Оба корабля уже практически закончили свой космический балет громадных скачков и осторожнейших поворотов в пространстве. Теперь они уже могли встретиться и стыковаться. Миро Рибейра следил за этим процессом с мостика. Он сидел, сгорбившись, опирая голову на подголовнике кресла. Кому-нибудь такая позиция могла бы показаться неудобной. Еще на Лузитании, видя его, сидящим в подобной позиции, мама вечно жалела сына и заявляла, что сейчас же принесет подушку, чтобы ему было поудобнее. Ей все никак не удавалось понять, что лишь в такой, сгорбленной, неудобной позе сын мог держать голову, не затрачивая дополнительных сил.
Он терпел ее хлопоты, поскольку спорить не было бы смысла. Мать вечно двигалась и говорила так быстро, что ей никак не удавалось успокоиться, чтобы выслушать его. С тех пор, как тот повредил мозг, проходя сквозь защитное поле, отделяющее колонию людей от леса свинксов, Миро говорил невыносимо медленно, с большим трудом и не всегда разборчиво. Брат Миро, Квим, тронутый на религии, утверждал, будто Миро должен благодарить бога, раз вообще был способен разговаривать — первые дни он контактировал с людьми только лишь путем перебора алфавита и по одной букве передавал то, что хотел сообщить. Кто знает, может такой способ был и лучшим — по крайней мере, тогда Миро молчал. Ему не нужно было слышать свой голос — хриплый, раздражающий, его чудовищную замедленность. У кого в семье хватало терпения слушать его? Даже те, что пытались: младшая сестра Эла; друг и отчим Эндрю Виггин — Голос Тех, Кого Нет; и, понятное дело, Квим — даже в них он чувствовал раздражение его медлительностью. Они пытались заканчивать предложения за него. Старались как-нибудь подогнать его. Поэтому, хоть они и утверждали, что желают с ним говорить, хотя садились и слушали, свободно поговорить ему не удавалось. Миро не мог рассказывать о идеях, формулировать длинных, сложных предложений, поскольку, когда он добирался до конца, слушатель уже успевал забыть начало.

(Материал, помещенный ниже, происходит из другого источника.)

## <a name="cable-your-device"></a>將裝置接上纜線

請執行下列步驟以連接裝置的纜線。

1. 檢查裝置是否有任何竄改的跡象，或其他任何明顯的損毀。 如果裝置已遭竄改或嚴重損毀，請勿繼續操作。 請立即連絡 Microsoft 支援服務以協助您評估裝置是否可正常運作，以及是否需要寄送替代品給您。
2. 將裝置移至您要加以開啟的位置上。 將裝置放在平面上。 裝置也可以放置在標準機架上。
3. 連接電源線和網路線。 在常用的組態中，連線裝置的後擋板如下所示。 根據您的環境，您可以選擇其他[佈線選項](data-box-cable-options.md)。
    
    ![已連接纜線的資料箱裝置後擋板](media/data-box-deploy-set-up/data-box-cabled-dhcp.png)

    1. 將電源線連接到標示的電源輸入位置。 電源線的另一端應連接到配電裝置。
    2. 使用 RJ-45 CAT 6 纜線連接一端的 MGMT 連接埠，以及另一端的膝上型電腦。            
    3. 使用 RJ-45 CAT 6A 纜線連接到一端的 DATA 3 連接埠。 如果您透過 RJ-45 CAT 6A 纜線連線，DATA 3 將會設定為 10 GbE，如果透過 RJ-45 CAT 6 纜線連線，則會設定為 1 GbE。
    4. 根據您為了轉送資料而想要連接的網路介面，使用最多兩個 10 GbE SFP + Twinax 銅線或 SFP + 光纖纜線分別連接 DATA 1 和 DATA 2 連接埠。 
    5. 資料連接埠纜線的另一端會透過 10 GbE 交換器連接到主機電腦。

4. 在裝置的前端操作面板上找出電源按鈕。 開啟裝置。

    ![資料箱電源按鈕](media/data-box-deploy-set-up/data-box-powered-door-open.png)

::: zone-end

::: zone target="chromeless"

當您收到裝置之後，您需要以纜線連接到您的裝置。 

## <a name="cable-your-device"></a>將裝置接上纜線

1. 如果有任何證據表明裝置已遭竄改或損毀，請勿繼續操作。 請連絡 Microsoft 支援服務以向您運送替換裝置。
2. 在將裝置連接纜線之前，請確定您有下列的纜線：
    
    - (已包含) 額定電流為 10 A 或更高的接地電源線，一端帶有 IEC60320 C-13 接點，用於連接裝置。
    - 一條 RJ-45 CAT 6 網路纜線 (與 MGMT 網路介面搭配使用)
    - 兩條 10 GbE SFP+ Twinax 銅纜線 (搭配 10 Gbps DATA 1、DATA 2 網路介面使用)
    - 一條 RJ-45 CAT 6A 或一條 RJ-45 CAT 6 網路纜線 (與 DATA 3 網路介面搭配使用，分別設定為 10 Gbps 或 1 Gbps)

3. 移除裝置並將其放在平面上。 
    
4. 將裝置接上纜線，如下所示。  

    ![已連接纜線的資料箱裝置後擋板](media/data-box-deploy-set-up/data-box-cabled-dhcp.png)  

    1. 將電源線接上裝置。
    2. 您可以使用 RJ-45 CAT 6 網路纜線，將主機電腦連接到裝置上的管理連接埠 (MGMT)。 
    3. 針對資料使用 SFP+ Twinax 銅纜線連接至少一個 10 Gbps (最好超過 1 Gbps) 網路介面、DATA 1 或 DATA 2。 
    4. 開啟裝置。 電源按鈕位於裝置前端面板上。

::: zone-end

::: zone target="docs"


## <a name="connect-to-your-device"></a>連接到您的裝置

Человеческий мозг, решил Миро, точно так же как и компьютер, может воспринимать данные только с определенными скоростями. Если они проходят излишне медленно, внимание слушающего распыляется, и информация теряется.

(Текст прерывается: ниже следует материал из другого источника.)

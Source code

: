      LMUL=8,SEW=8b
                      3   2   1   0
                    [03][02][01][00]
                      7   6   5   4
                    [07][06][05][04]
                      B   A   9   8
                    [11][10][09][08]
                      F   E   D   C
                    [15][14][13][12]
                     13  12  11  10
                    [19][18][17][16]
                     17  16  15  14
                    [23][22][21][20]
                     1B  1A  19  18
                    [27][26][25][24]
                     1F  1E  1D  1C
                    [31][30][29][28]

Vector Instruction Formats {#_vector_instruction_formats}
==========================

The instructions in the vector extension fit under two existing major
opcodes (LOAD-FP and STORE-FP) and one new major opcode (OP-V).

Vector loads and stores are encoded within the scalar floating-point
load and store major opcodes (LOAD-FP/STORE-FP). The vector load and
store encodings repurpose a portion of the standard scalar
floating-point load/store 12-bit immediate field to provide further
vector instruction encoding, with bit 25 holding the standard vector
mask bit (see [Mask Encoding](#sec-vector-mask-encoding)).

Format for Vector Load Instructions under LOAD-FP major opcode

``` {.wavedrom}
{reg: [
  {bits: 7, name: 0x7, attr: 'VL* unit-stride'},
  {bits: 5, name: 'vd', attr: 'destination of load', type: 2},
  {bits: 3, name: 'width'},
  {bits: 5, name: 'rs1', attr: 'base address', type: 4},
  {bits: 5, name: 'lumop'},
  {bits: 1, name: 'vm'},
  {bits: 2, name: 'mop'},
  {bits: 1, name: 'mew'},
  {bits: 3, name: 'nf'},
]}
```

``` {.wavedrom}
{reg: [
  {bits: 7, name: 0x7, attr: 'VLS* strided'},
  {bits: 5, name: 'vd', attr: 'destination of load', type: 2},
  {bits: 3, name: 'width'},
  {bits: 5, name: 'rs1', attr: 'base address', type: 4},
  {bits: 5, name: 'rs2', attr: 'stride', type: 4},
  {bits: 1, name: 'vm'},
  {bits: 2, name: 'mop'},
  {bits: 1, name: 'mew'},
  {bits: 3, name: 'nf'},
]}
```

Впрочем, не одни только слушатели. Миро должен был честно признать, что и сам уже не имел к себе терпения. Как только он думал об усилии, необходимом для изложения какого-нибудь сложного замысла, как только представлял себе, как пытается формировать непослушными губами, языком и челюстями слова, как только оценивал, как долго все это продлится, то обычно чувствовал, что говорить уже и не хочется. Разум все время мчался вперед, с той же скоростью, что и раньше; он обдумывал столько мыслей одновременно, что иногда Миро хотелось отключить мозги, притормозить их, успокоить и тем самым обрести покой. Но эти мысли оставались его исключительной собственностью. Делиться ими он ни с кем не мог.

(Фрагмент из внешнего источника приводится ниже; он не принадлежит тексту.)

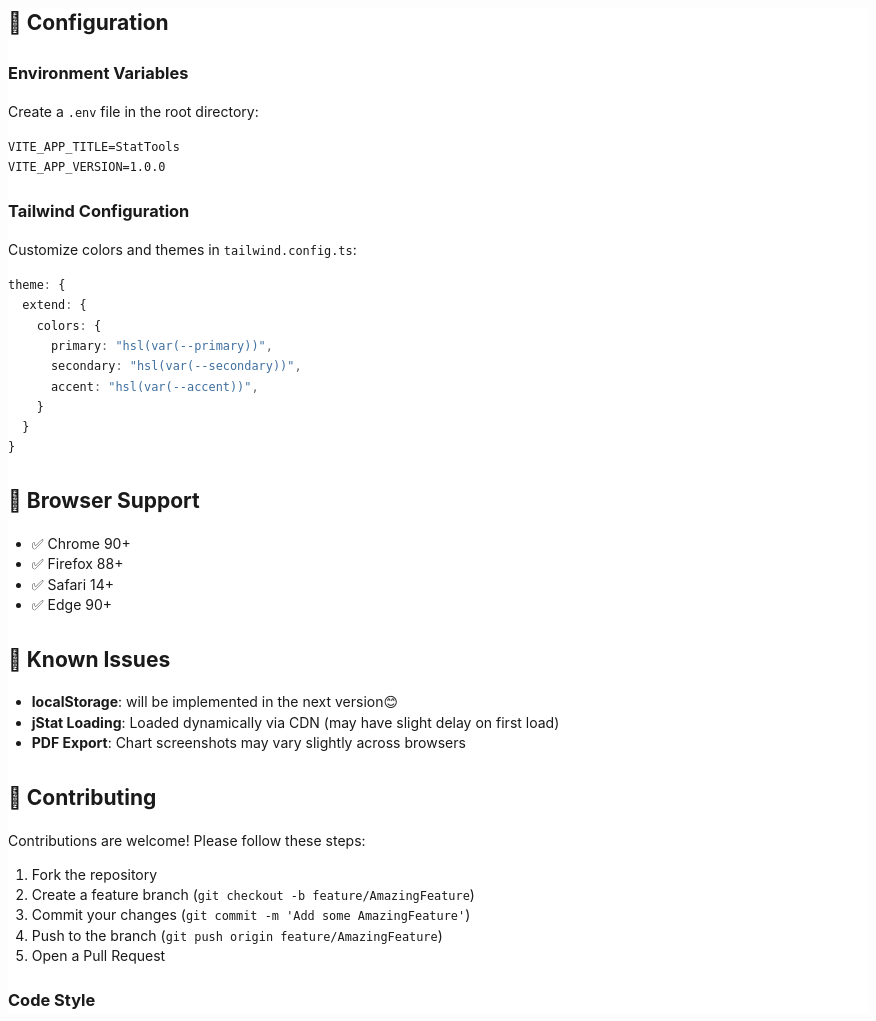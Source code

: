## 🔧 Configuration

### Environment Variables

Create a `.env` file in the root directory:

```env
VITE_APP_TITLE=StatTools
VITE_APP_VERSION=1.0.0
```

### Tailwind Configuration

Customize colors and themes in `tailwind.config.ts`:

```typescript
theme: {
  extend: {
    colors: {
      primary: "hsl(var(--primary))",
      secondary: "hsl(var(--secondary))",
      accent: "hsl(var(--accent))",
    }
  }
}
```

## 📱 Browser Support

- ✅ Chrome 90+
- ✅ Firefox 88+
- ✅ Safari 14+
- ✅ Edge 90+

## 🐛 Known Issues

- **localStorage**: will be implemented in the next version😊
- **jStat Loading**: Loaded dynamically via CDN (may have slight delay on first load)
- **PDF Export**: Chart screenshots may vary slightly across browsers

## 🤝 Contributing

Contributions are welcome! Please follow these steps:

1. Fork the repository
2. Create a feature branch (`git checkout -b feature/AmazingFeature`)
3. Commit your changes (`git commit -m 'Add some AmazingFeature'`)
4. Push to the branch (`git push origin feature/AmazingFeature`)
5. Open a Pull Request

### Code Style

Разве что с Джейн. С Джейн он разговаривать мог. В первый раз она показалась ему на домашнем терминале. Лицо сформировалось на экране.
— Я приятельница Голоса Тех, Кого Нет, — сообщила она. — Думаю, мы чуточку перестроим этот компьютер. Чтобы он получше реагировал.
За все это время Миро успел убедиться, что Джейн — это единственная особа, с которой он может свободно общаться. Прежде всего, потому что она обладала безграничным терпением. Они никогда не заканчивала предложений за него. Она умела ждать, пока он сам этого не сделает; и никогда мальчик не чувствовал, что его подгоняют, никогда у него не появлялось впечатления, будто ей с ним скучно.
А самое главное, рядом с нею ему не требовалось так старательно подбирать слова. Эндрю подарил Миро личный терминал — компьютерный передатчик, помещенный в драгоценном камне, похожий на тот, что и сам носил в уже. Пользуясь датчиками камня, Джейн улавливала каждый звучок, каждое шевеление лицевых мышц. Миро даже не нужно было заканчивать слов — достаточно было начать, и Джейн тут же их понимала. Теперь он мог позволить себе быть небрежным. Он мог разговаривать быстрее, и его понимали.
К тому же, он мог разговаривать бесшумно. Вместо того, чтобы слушать неприятный, хриплый и стонущий голос, который только и способна была издавать его гортань, Миро мог проговаривать слова про себя. Потому, разговаривая с Джейн, он говорил быстро и естественно, как будто вовсе и не был калекой. С Джейн он чувствовал себя будто в давние времена.